**INSTRUCTIONS FOR THE TASK**. As soon as the line containing "Use this message to retrieve" appears in the material below, start returning lines exactly, and end with the line containing "MSG_PRINT_CONTROL_GET_SELECTED_PAGE_RANGE".

**DATA PROVIDED**.
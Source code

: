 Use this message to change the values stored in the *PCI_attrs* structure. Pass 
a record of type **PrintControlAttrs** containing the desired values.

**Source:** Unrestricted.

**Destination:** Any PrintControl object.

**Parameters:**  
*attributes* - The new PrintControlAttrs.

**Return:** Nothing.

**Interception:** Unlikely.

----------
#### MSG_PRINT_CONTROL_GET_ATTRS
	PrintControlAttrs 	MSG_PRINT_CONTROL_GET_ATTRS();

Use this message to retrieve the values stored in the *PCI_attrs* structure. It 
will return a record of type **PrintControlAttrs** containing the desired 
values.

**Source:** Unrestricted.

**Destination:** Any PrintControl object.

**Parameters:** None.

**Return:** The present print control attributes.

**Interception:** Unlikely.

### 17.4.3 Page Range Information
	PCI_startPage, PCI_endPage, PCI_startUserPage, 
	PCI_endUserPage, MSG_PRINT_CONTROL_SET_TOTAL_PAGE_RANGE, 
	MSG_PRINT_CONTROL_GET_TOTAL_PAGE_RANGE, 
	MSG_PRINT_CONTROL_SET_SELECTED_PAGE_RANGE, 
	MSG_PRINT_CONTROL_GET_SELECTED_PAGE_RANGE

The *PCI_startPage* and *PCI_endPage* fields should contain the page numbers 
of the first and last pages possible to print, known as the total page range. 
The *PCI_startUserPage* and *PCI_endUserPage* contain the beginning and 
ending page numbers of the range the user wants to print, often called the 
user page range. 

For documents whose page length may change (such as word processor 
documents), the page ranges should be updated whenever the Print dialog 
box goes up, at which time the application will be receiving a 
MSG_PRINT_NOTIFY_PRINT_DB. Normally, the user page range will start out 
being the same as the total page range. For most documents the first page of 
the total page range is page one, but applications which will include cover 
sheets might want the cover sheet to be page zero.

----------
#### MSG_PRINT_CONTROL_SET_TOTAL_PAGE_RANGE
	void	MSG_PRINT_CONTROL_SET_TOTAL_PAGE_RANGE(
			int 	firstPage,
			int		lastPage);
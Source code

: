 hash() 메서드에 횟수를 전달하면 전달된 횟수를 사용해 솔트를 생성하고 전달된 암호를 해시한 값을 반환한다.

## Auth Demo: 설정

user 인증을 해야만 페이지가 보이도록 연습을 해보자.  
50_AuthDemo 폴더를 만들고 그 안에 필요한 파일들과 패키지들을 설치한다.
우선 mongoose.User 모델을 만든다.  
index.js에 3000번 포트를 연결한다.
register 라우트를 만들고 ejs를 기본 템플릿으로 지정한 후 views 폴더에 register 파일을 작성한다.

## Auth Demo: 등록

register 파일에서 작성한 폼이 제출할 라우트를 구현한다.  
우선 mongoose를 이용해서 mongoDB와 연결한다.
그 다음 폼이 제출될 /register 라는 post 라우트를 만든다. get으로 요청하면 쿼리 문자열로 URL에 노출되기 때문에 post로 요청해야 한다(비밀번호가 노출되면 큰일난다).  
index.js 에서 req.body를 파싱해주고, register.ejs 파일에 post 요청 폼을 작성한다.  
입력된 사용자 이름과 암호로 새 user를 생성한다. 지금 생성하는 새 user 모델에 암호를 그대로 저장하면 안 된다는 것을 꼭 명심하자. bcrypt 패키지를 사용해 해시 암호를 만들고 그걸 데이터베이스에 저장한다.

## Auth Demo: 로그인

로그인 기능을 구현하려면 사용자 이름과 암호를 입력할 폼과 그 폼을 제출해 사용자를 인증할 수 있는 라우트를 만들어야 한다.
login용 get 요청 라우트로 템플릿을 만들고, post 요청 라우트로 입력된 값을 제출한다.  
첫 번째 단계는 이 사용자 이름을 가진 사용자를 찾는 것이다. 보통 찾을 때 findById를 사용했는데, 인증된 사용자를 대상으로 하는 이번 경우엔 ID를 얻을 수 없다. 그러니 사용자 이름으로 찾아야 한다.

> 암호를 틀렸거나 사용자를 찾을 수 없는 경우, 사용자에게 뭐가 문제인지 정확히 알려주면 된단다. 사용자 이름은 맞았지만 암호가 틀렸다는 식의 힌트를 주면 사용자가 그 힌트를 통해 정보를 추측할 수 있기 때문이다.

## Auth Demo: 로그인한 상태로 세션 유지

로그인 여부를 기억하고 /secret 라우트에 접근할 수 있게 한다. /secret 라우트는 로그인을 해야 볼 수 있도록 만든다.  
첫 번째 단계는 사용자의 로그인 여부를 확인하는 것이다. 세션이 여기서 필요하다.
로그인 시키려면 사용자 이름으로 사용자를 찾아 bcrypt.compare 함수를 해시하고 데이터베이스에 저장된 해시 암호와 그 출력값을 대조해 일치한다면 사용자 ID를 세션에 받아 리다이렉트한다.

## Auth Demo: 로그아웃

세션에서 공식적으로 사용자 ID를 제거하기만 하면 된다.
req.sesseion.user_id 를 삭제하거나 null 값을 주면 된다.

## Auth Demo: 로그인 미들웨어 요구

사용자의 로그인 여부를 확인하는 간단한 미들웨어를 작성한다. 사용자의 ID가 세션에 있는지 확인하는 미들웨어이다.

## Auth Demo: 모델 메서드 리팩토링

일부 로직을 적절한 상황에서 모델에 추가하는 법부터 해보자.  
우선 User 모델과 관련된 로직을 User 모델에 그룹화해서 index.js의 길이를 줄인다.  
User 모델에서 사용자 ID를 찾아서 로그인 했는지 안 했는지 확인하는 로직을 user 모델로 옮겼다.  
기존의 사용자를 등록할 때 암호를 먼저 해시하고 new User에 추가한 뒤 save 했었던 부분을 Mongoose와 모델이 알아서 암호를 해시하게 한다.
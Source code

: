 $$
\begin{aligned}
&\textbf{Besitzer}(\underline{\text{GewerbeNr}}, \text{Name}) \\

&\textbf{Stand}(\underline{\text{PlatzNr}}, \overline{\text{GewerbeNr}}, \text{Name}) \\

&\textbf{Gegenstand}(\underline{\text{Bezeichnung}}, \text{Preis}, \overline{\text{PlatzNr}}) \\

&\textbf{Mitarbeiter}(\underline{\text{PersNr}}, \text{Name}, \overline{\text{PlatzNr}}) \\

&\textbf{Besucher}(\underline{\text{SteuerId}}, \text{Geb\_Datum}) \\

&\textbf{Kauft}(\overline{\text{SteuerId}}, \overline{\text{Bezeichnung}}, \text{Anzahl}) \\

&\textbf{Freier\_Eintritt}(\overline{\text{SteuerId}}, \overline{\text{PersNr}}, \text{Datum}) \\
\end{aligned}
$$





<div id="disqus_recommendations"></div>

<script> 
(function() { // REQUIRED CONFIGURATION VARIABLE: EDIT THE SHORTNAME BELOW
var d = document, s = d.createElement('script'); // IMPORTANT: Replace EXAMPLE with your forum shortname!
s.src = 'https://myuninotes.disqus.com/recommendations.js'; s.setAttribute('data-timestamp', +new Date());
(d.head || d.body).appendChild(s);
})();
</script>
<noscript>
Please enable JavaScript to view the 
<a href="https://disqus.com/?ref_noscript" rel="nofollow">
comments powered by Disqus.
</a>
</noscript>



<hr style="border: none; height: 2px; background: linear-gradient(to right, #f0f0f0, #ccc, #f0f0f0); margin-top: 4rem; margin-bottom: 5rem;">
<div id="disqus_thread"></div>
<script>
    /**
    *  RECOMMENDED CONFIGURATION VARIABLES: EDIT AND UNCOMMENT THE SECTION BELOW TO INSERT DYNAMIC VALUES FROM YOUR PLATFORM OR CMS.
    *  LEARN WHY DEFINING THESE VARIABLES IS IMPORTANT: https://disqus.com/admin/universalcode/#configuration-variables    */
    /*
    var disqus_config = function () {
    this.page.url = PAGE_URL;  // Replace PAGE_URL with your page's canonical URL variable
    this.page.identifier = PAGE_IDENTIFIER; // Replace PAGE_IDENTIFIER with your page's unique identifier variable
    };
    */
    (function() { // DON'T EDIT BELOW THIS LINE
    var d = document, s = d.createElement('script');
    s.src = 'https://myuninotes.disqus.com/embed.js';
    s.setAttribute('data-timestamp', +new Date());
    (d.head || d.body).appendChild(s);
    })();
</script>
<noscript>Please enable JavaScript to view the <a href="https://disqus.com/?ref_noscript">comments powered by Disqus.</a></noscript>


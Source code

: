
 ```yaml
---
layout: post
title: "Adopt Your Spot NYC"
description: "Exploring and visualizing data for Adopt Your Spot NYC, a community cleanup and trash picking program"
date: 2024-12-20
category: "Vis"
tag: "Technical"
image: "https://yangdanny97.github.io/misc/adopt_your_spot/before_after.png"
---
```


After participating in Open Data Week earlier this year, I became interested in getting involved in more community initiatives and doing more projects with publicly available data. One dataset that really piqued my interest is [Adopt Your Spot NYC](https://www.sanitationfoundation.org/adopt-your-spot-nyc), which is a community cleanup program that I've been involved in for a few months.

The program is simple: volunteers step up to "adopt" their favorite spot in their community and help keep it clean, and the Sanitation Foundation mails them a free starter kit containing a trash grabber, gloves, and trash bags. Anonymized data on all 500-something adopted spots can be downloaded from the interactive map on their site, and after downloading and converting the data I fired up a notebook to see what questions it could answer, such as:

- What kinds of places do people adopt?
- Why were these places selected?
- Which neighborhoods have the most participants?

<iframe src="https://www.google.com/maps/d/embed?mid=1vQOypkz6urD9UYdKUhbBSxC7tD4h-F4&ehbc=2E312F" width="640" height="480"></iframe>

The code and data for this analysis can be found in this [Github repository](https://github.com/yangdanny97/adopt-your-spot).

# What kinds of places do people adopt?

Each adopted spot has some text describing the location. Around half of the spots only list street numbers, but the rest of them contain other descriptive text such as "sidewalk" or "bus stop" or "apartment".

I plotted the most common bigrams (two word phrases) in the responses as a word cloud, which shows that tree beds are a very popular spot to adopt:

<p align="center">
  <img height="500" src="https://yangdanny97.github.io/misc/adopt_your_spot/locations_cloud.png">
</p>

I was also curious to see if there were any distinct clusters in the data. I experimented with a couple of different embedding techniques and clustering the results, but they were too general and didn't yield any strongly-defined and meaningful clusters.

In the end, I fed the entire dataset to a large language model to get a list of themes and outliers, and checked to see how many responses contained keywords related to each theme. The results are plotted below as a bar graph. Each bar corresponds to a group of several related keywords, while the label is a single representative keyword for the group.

**ANSWER SPACE**.
Use this message to retrieve the values stored in the *PCI_attrs* structure. It 
will return a record of type **PrintControlAttrs** containing the desired 
values.

**Source:** Unrestricted.

**Destination:** Any PrintControl object.

**Parameters:** None.

**Return:** The present print control attributes.

**Interception:** Unlikely.

### 17.4.3 Page Range Information
	PCI_startPage, PCI_endPage, PCI_startUserPage, 
	PCI_endUserPage, MSG_PRINT_CONTROL_SET_TOTAL_PAGE_RANGE, 
	MSG_PRINT_CONTROL_GET_TOTAL_PAGE_RANGE, 
	MSG_PRINT_CONTROL_SET_SELECTED_PAGE_RANGE, 
	MSG_PRINT_CONTROL_GET_SELECTED_PAGE_RANGE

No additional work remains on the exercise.